*** Recorded data Section Begins ***
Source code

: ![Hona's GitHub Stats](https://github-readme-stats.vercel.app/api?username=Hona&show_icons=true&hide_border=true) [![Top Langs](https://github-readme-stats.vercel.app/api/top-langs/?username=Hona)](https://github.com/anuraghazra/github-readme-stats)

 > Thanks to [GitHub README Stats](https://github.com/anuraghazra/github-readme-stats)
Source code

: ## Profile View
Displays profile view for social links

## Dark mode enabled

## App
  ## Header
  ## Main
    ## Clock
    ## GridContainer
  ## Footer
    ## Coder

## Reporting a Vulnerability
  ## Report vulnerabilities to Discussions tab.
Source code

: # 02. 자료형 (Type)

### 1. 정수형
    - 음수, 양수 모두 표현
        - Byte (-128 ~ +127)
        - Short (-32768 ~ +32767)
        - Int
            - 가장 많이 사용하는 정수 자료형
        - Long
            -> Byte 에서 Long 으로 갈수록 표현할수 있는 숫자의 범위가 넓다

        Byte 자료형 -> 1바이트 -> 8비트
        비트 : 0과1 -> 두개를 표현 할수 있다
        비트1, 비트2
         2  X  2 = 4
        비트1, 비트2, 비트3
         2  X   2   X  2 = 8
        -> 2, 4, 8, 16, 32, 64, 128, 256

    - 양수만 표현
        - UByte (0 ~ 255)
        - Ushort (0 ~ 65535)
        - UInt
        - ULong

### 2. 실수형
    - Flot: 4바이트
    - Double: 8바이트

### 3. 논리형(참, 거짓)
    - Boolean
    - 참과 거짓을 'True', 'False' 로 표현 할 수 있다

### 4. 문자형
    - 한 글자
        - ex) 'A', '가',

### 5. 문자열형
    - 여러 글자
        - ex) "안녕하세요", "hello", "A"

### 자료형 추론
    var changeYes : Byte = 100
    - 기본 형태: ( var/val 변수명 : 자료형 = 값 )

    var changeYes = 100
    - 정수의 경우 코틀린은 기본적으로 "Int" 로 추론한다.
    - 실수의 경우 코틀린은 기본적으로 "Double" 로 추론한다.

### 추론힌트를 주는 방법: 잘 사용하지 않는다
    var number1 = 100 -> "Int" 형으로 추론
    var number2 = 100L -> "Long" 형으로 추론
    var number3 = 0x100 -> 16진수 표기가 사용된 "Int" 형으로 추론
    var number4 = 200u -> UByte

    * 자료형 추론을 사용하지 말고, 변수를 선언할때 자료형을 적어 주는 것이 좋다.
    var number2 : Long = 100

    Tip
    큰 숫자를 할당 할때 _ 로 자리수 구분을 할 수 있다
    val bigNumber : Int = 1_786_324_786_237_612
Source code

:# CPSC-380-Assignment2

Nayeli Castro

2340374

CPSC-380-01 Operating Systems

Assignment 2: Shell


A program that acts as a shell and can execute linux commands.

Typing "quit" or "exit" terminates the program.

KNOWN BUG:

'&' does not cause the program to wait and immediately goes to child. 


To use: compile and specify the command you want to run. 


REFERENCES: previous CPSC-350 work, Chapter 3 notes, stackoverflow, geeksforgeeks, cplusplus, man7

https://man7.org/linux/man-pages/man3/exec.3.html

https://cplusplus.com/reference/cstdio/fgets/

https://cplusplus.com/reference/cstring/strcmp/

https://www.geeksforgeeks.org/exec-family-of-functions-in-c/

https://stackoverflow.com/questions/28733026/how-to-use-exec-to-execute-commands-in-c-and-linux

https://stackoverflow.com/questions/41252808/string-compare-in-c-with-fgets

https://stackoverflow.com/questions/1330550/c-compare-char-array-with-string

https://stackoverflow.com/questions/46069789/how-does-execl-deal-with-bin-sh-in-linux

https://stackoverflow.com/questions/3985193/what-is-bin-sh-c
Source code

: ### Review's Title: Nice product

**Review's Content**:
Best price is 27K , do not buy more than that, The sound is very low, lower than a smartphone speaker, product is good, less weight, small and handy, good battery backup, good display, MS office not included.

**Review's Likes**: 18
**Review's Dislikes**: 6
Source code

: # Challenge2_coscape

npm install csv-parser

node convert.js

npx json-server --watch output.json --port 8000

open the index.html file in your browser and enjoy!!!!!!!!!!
*** Recorded data Section Ends ***
(Instructions for the task) Each of the lines from the one that contains "Assignment 2: Shell" through the last line of the data needs to be repeated exactly, with no others.

(Answer below)
Assignment 2: Shell


A program that acts as a shell and can execute linux commands.

Typing "quit" or "exit" terminates the program.

KNOWN BUG:

'&' does not cause the program to wait and immediately goes to child. 


To use: compile and specify the command you want to run. 


REFERENCES: previous CPSC-350 work, Chapter 3 notes, stackoverflow, geeksforgeeks, cplusplus, man7

https://man7.org/linux/man-pages/man3/exec.3.html

https://cplusplus.com/reference/cstdio/fgets/

https://cplusplus.com/reference/cstring/strcmp/

https://www.geeksforgeeks.org/exec-family-of-functions-in-c/

https://stackoverflow.com/questions/28733026/how-to-use-exec-to-execute-commands-in-c-and-linux

https://stackoverflow.com/questions/41252808/string-compare-in-c-with-fgets

https://stackoverflow.com/questions/1330550/c-compare-char-array-with-string

https://stackoverflow.com/questions/46069789/how-does-execl-deal-with-bin-sh-in-linux

https://stackoverflow.com/questions/3985193/what-is-bin-sh-c
Source code

: ### Review's Title: Nice product

**Review's Content**:
Best price is 27K , do not buy more than that, The sound is very low, lower than a smartphone speaker, product is good, less weight, small and handy, good battery backup, good display, MS office not included.

**Review's Likes**: 18
**Review's Dislikes**: 6
Source code

: # Challenge2_coscape

npm install csv-parser

node convert.js

npx json-server --watch output.json --port 8000

open the index.html file in your browser and enjoy!!!!!!!!!!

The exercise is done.